The topic for this second edition of Wise Thoughts is one near and dear to every manager: employee performance evaluations. Since I am in the process of doing these for my Management Team at FINCA, I thought I would share the suffering and some observations I have made over the past 17 years.
1. Different Methodologies for Different Levels of Employees – While some Performance Management software will want to steer you into a common “one size fits all” format, resist subjecting a long-time, high level manager to the same process as you would the receptionist. While you may want to evaluate a receptionist according to how well (s)he “Keeps the work area tidy”, with higher level managers this is a waste of both your time. Similarly, you probably don’t need for your accounting staff to “think strategically” most of the time — and if they do, it’s time to start worrying because they may be planning an embezzlement.
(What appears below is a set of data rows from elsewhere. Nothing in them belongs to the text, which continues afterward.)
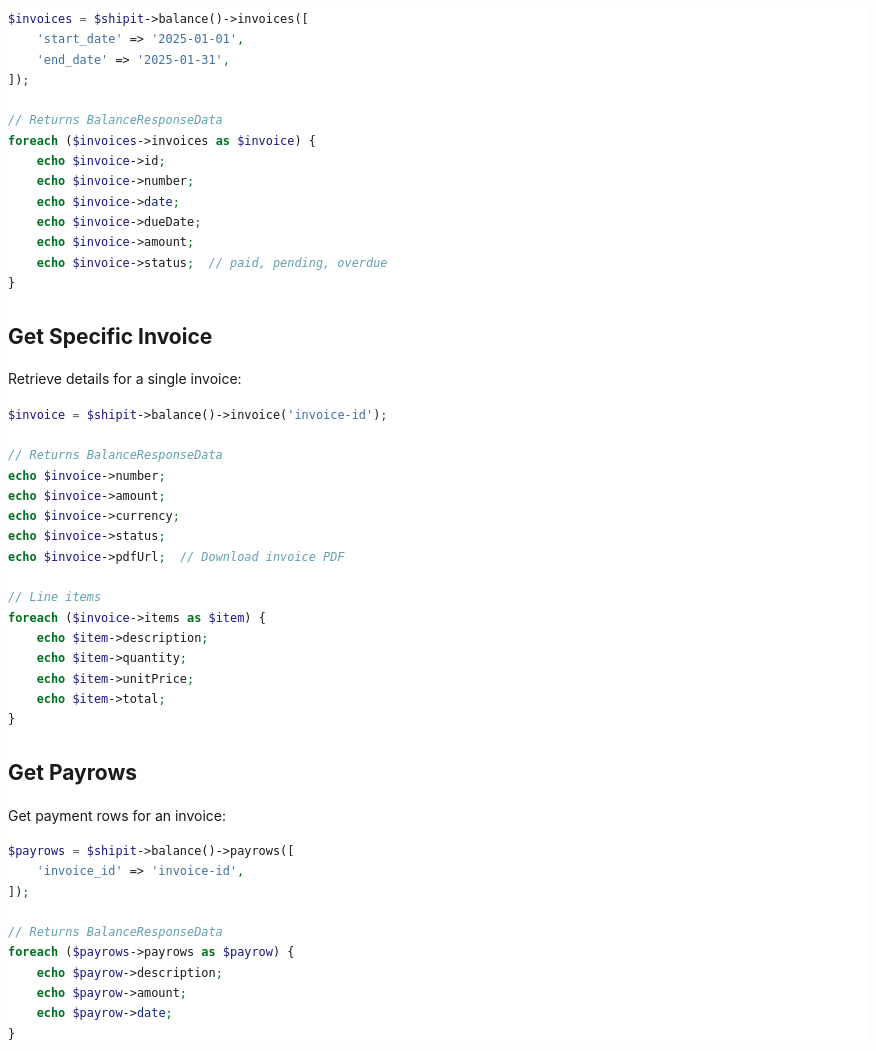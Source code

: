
 ```php
$invoices = $shipit->balance()->invoices([
    'start_date' => '2025-01-01',
    'end_date' => '2025-01-31',
]);

// Returns BalanceResponseData
foreach ($invoices->invoices as $invoice) {
    echo $invoice->id;
    echo $invoice->number;
    echo $invoice->date;
    echo $invoice->dueDate;
    echo $invoice->amount;
    echo $invoice->status;  // paid, pending, overdue
}
```

## Get Specific Invoice

Retrieve details for a single invoice:

```php
$invoice = $shipit->balance()->invoice('invoice-id');

// Returns BalanceResponseData
echo $invoice->number;
echo $invoice->amount;
echo $invoice->currency;
echo $invoice->status;
echo $invoice->pdfUrl;  // Download invoice PDF

// Line items
foreach ($invoice->items as $item) {
    echo $item->description;
    echo $item->quantity;
    echo $item->unitPrice;
    echo $item->total;
}
```

## Get Payrows

Get payment rows for an invoice:

```php
$payrows = $shipit->balance()->payrows([
    'invoice_id' => 'invoice-id',
]);

// Returns BalanceResponseData
foreach ($payrows->payrows as $payrow) {
    echo $payrow->description;
    echo $payrow->amount;
    echo $payrow->date;
}
```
2. With the top staff, choose the three highest priorities and give them the highest weight – While your managers may have a dozen or more projects on their plate in any given “marking period”, three of them are bound to be more “mission critical” than the others, and if little or no progress is made on them they will have a major impact on the company’s ability to perform and on YOUR ability to meet the targets for which the board is holding you accountable. Think long and hard about which these are, and then give them a combined weight of 40-50%.
3. Use the Performance Management exercise to produce better employees, not perfect ones – When I was starting out in FINCA, my goals was to zero in on every shortcoming/flaw in my team and try to correct it. As I look back, I realize that while I did help most of them grow in their jobs and meet the increasing challenges, some aspects of their management style were extremely resistant to change. Decide which suboptimal behavior you can live with as long as the priority projects and tasks are being accomplished, and the work of the team isn’t being disrupted, and move on.